> [Working data]

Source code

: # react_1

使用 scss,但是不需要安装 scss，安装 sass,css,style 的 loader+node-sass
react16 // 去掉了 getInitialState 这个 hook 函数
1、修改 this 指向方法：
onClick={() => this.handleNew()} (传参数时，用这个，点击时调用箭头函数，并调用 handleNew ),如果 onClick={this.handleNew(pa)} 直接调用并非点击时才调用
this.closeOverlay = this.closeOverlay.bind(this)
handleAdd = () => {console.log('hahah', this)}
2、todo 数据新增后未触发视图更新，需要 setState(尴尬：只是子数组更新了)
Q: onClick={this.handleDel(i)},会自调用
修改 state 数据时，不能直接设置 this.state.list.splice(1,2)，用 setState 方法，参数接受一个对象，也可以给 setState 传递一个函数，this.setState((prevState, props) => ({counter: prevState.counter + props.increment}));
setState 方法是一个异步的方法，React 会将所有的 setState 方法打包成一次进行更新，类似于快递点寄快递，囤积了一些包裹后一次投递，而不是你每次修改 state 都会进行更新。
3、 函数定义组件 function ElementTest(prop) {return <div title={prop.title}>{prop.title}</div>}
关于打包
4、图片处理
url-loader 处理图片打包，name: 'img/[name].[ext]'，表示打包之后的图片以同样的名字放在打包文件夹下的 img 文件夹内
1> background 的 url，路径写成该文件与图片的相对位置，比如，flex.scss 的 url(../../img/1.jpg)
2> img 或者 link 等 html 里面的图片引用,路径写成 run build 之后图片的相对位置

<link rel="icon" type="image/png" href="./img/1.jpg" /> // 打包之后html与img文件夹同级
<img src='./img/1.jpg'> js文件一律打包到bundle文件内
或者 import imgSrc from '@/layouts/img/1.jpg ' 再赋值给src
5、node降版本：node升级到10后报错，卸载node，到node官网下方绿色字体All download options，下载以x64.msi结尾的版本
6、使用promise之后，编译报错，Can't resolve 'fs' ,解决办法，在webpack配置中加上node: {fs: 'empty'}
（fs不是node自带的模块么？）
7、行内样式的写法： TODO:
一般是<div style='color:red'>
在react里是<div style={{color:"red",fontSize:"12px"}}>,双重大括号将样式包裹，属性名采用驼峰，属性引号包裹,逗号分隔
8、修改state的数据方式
...
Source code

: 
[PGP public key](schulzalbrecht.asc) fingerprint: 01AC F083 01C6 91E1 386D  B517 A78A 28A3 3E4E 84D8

> [Work instruction]
Everything from the line with "在react里是<div s" through the line with "8、修改state的数据方式" in the listing above must be retyped exactly, with nothing added.

> [Exercise response]
在react里是<div style={{color:"red",fontSize:"12px"}}>,双重大括号将样式包裹，属性名采用驼峰，属性引号包裹,逗号分隔
8、修改state的数据方式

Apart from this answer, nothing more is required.